Directions for this task
Lines of the listing that contain "section" need to be copied.

++++

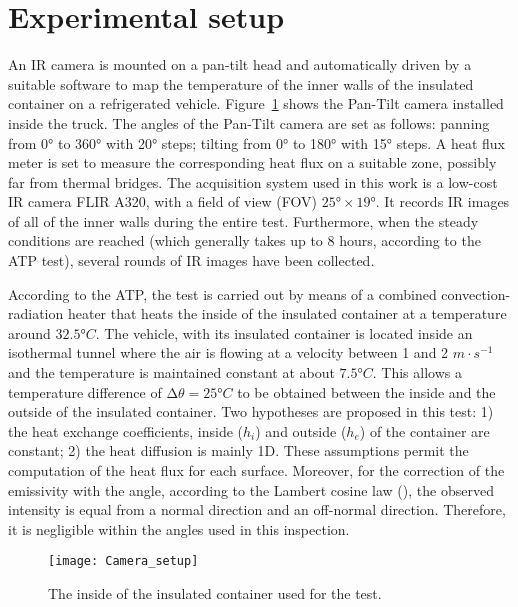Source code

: \documentclass{tQRT2e}
\begin{document}
\section{Experimental setup}
An IR camera is mounted on a pan-tilt head and automatically driven by a suitable software to map the temperature of the inner walls of the insulated container on a refrigerated vehicle. Figure~\ref{Exp_setup} shows the Pan-Tilt camera installed inside the truck. The angles of the Pan-Tilt camera are set as follows: panning from 0° to 360° with 20° steps; tilting from 0° to 180° with 15° steps. A heat flux meter is set to measure the corresponding heat flux on a suitable zone, possibly far from thermal bridges. The acquisition system used in this work is a low-cost IR camera FLIR A320, with a field of view (FOV) $ 25°×19° $. It records IR images of all of the inner walls during the entire test. Furthermore, when the steady conditions are reached (which generally takes up to 8 hours, according to the ATP test), several rounds of IR images have been collected.

According to the ATP, the test is carried out by means of a combined convection-radiation heater that heats the inside of the insulated container at a temperature around $ 32.5°C $. The vehicle, with its insulated container is located inside an isothermal tunnel where the air is flowing at a velocity between 1 and 2 $ m⋅s^{−1} $ and the temperature is maintained constant at about $ 7.5 °C $. This allows a temperature difference of $ ∆\theta  = 25°C$ to be obtained between the inside and the outside of the insulated container. Two hypotheses are proposed in this test: 1) the heat exchange coefficients, inside ($ h_i $) and outside ($ h_e $) of the container are constant; 2) the heat diffusion is mainly 1D. These assumptions permit the computation of the heat flux for each surface. Moreover, for the correction of the emissivity with the angle, according to the Lambert cosine law (\cite{dragano2009experimental,Hottel1967a}), the observed intensity is equal from a normal direction and an off-normal direction. Therefore, it is negligible within the angles used  in this inspection.
\begin{figure}[ht]
	\centering
	\texttt{[image: Camera\_setup]}
	\caption{The inside of the insulated container used for the test.}
	\label{Exp_setup}
\end{figure}
\end{document}

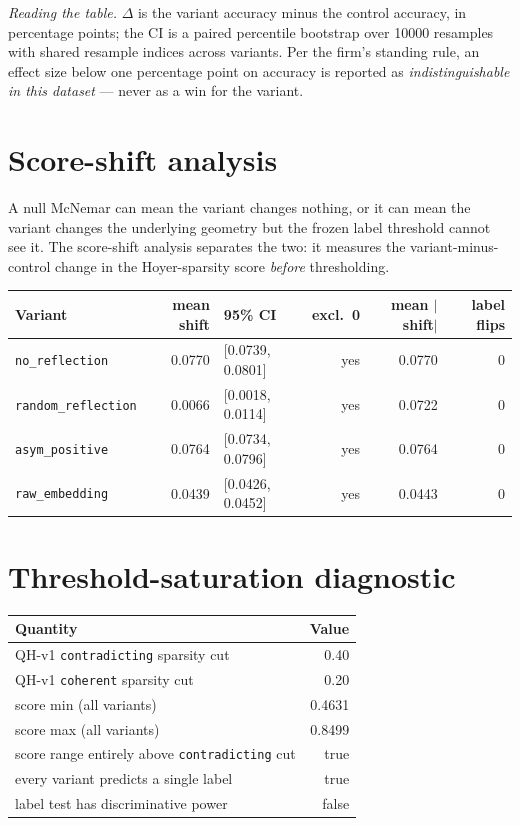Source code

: \documentclass[11pt]{article}
\begin{document}
\noindent\textit{Reading the table.} $\Delta$ is the variant accuracy minus the control accuracy, in percentage points; the CI is a paired percentile bootstrap over 10000 resamples with shared resample indices across variants. Per the firm's standing rule, an effect size below one percentage point on accuracy is reported as \emph{indistinguishable in this dataset} --- never as a win for the variant.

\section{Score-shift analysis}
A null McNemar can mean the variant changes nothing, or it can mean the variant changes the underlying geometry but the frozen label threshold cannot see it. The score-shift analysis separates the two: it measures the variant-minus-control change in the Hoyer-sparsity score \emph{before} thresholding.

\begin{tabular}{l r l r r r}
\toprule
Variant & mean shift & 95\% CI & excl.\ 0 & mean $|$shift$|$ & label flips \\
\midrule
\texttt{no\_reflection} & 0.0770 & [0.0739, 0.0801] & yes & 0.0770 & 0 \\
\texttt{random\_reflection} & 0.0066 & [0.0018, 0.0114] & yes & 0.0722 & 0 \\
\texttt{asym\_positive} & 0.0764 & [0.0734, 0.0796] & yes & 0.0764 & 0 \\
\texttt{raw\_embedding} & 0.0439 & [0.0426, 0.0452] & yes & 0.0443 & 0 \\
\bottomrule
\end{tabular}

\section{Threshold-saturation diagnostic}
\begin{tabular}{l r}
\toprule
Quantity & Value \\
\midrule
QH-v1 \texttt{contradicting} sparsity cut & 0.40 \\
QH-v1 \texttt{coherent} sparsity cut & 0.20 \\
score min (all variants) & 0.4631 \\
score max (all variants) & 0.8499 \\
score range entirely above \texttt{contradicting} cut & true \\
every variant predicts a single label & true \\
label test has discriminative power & false \\
\bottomrule
\end{tabular}
\end{document}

++++

Task output
\section{Experimental setup}
\section{Score-shift analysis}
\section{Threshold-saturation diagnostic}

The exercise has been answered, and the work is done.